*** Opening of DATA EXCERPTS ***

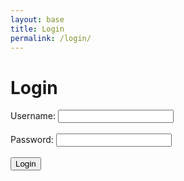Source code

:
 ```yaml
---
layout: base
title: Login
permalink: /login/
---
```


<h1>Login</h1>
    <form id="loginForm">
        <label for="username">Username:</label>
        <input type="text" id="username" name="username" required><br><br>        
        <label for="password">Password:</label>
        <input type="password" id="password" name="password" required><br><br>       
        <input type="submit" value="Login">
    </form>
    <script>
        document.getElementById('loginForm').addEventListener('submit', function(event) {
            event.preventDefault(); // Prevent form submission
            // Get form data
            const formData = new FormData(this);            
            // Make POST request to backend API endpoint for login
            fetch('http://127.0.0.1:8240/api/users/login', {
                method: 'POST',
                body: formData
            })
            .then(response => {
                if (response.ok) {
                    window.location.href = '/AA_index.html'; 
                } else {
                    // Handle failed login (show error message, etc.)
                    console.error('Login failed');
                }
            })
            .catch(error => {
                console.error('Error:', error);
            });
        });
    </script>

*** Close of DATA EXCERPTS ***

YOUR TASK
Check each line of the records above for the word "event" and report how many lines have it, as a number only.

RESPONSE
2